[EXERCISE DETAILS] Present the count of lines in the entries below that hold "mimodulo", and present nothing else.

BEGIN TASK DATA

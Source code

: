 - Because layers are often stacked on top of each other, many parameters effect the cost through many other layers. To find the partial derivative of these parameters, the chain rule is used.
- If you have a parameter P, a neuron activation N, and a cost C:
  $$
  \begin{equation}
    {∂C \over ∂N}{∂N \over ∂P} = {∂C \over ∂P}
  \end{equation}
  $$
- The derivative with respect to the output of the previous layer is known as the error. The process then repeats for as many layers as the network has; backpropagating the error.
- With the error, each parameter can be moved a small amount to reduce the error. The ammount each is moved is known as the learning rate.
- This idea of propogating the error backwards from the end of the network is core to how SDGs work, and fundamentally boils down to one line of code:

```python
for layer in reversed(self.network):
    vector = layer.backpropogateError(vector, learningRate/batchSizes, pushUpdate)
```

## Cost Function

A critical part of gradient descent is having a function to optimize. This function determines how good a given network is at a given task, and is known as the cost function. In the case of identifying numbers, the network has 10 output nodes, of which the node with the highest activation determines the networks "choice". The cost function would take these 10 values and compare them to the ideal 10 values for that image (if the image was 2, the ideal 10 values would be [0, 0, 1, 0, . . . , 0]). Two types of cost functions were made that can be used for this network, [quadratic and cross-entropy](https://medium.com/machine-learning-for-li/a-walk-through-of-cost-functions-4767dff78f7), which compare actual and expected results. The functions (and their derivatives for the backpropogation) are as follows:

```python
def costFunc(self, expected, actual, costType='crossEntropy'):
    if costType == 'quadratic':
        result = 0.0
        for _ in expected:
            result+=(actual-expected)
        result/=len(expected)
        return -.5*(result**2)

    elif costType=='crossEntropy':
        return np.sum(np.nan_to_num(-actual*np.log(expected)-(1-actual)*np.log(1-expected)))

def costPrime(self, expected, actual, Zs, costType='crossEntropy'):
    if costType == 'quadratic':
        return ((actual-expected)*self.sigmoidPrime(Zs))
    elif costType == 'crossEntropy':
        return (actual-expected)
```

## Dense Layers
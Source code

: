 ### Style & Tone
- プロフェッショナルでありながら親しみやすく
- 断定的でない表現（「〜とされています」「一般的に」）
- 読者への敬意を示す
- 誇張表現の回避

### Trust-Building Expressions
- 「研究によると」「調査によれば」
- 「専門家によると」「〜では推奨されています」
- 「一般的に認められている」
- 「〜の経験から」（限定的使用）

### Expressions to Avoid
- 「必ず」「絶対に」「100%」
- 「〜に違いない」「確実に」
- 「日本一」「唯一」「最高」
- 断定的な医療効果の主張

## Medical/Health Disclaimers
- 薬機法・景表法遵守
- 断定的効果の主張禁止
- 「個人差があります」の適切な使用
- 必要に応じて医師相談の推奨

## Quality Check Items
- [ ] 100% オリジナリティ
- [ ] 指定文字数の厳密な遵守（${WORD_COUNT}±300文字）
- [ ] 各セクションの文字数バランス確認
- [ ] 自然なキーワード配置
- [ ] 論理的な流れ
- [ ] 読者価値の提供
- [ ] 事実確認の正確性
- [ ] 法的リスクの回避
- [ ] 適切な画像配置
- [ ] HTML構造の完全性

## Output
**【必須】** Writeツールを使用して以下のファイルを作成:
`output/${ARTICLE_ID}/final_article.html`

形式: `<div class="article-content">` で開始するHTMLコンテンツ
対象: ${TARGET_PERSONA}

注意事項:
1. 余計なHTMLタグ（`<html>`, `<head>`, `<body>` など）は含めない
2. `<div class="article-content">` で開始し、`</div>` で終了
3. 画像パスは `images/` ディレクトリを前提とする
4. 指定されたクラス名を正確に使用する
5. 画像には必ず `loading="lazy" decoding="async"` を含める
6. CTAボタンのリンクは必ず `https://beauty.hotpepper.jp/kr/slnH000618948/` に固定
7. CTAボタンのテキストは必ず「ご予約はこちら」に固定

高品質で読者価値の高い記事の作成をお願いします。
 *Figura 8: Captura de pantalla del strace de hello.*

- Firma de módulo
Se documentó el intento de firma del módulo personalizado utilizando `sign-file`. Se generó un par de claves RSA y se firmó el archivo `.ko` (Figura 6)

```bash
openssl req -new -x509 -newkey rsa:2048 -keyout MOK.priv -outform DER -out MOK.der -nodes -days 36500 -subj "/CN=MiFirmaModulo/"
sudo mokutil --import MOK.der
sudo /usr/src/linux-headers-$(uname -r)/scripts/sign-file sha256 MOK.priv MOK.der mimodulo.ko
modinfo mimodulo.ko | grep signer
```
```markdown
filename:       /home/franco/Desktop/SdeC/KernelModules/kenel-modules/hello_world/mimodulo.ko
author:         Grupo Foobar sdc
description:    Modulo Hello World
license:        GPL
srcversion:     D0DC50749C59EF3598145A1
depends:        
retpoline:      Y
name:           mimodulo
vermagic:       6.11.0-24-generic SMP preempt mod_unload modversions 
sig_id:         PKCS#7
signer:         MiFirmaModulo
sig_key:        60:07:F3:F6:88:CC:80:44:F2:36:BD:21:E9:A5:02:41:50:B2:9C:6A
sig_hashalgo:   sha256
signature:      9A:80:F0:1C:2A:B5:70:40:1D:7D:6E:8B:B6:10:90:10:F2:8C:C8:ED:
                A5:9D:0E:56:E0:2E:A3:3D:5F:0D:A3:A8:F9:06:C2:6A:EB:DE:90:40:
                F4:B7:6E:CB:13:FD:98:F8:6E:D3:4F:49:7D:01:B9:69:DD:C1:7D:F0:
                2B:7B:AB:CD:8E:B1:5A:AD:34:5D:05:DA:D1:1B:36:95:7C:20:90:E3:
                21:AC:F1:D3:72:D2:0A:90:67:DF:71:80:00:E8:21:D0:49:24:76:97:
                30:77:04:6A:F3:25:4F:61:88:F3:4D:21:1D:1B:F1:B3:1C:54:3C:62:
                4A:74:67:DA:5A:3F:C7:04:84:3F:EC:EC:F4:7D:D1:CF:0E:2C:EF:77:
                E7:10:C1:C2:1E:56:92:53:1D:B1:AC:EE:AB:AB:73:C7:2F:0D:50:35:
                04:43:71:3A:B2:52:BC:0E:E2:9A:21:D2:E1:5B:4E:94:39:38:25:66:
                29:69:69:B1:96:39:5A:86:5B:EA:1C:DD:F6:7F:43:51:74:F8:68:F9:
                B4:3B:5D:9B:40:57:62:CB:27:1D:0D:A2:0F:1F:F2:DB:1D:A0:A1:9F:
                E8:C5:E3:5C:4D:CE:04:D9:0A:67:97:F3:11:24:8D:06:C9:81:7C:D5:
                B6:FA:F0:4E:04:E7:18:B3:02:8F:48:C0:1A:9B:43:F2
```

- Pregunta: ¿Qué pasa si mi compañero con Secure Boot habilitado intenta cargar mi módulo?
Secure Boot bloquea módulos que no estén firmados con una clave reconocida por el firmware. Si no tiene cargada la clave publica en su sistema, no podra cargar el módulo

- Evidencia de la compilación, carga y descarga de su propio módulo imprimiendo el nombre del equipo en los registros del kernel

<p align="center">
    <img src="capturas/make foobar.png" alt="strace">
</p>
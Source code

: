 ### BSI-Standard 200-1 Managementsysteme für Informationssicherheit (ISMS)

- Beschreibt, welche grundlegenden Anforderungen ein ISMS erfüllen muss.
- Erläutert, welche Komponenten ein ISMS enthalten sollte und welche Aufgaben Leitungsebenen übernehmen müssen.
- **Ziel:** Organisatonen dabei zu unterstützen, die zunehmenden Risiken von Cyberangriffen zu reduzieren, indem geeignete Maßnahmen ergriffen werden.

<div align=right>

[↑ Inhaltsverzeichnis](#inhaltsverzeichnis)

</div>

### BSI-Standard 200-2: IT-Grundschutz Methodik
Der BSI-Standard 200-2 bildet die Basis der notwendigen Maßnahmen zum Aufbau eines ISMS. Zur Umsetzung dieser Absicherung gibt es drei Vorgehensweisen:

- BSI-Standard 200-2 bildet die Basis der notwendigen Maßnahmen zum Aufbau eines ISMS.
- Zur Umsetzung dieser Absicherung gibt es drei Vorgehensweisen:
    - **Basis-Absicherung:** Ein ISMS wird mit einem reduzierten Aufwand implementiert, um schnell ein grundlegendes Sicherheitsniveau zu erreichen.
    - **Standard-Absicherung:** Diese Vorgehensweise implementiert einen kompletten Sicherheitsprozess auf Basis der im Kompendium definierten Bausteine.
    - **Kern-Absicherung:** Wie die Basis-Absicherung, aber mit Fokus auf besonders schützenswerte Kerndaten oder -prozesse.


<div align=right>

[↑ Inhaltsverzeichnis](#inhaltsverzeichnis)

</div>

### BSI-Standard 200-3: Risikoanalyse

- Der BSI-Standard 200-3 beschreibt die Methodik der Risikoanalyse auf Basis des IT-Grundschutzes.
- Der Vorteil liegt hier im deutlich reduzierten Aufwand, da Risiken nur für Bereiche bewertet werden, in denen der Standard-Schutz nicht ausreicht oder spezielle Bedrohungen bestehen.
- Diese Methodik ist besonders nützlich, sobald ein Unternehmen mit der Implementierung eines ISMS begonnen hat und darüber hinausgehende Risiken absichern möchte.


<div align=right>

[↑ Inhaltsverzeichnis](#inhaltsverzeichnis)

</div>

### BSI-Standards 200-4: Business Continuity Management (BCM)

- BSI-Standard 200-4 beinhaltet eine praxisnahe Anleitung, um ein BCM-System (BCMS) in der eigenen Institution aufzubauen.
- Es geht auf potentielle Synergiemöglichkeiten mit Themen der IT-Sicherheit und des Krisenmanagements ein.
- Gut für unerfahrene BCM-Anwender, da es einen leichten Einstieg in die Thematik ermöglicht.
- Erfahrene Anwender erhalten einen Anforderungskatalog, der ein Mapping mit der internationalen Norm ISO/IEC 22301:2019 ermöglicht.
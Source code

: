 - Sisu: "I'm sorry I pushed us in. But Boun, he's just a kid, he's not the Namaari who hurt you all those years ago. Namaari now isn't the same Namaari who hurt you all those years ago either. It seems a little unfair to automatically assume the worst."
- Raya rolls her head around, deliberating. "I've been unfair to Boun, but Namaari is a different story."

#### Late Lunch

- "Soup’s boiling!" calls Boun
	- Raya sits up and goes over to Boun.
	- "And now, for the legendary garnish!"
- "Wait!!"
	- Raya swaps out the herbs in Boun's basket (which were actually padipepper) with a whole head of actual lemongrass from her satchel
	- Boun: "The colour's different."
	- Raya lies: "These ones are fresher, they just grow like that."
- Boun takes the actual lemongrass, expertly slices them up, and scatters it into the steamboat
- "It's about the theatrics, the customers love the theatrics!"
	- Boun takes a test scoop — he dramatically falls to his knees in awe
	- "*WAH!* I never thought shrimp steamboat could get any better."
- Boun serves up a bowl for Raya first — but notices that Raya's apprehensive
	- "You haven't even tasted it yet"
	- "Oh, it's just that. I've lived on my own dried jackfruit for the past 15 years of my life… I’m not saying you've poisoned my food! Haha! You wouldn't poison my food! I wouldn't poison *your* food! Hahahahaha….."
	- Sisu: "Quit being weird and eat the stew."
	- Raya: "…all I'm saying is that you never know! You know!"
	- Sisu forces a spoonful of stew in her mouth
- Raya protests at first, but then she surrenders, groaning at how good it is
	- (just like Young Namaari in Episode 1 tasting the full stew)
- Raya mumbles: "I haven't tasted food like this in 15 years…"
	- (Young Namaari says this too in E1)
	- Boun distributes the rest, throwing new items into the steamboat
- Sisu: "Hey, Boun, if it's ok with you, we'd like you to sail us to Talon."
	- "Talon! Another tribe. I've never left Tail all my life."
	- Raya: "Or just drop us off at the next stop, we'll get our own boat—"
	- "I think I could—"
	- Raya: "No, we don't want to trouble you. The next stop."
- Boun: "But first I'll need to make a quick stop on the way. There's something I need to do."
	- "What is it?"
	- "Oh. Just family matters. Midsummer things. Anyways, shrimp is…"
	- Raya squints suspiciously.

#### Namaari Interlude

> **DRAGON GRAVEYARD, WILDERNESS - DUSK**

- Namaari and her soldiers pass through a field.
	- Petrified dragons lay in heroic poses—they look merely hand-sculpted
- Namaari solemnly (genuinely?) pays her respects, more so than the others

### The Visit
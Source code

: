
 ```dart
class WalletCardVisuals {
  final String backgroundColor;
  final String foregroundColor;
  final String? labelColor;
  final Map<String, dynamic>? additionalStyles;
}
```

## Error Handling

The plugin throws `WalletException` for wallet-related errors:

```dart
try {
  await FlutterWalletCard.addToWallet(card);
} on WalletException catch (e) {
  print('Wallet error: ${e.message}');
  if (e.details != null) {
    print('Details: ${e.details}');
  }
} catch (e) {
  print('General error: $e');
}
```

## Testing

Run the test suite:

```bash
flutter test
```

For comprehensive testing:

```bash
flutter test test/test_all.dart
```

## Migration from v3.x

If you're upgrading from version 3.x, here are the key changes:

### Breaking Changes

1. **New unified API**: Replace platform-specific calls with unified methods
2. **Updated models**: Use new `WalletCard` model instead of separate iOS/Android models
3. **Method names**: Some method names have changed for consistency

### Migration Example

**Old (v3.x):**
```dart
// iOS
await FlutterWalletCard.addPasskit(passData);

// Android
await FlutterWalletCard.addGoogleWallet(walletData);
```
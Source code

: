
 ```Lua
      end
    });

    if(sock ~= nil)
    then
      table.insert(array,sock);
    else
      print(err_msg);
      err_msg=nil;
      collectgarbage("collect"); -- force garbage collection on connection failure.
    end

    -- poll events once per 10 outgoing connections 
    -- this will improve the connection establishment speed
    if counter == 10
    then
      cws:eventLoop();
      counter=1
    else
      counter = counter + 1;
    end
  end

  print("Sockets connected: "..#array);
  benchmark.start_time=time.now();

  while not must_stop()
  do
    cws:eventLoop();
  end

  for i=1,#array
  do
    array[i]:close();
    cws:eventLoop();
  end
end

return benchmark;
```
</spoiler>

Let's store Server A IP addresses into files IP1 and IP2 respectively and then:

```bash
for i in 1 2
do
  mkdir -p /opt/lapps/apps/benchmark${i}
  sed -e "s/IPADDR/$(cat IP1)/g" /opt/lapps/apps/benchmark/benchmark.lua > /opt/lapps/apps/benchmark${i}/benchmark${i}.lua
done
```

END TASK DATA

[RESULT] 4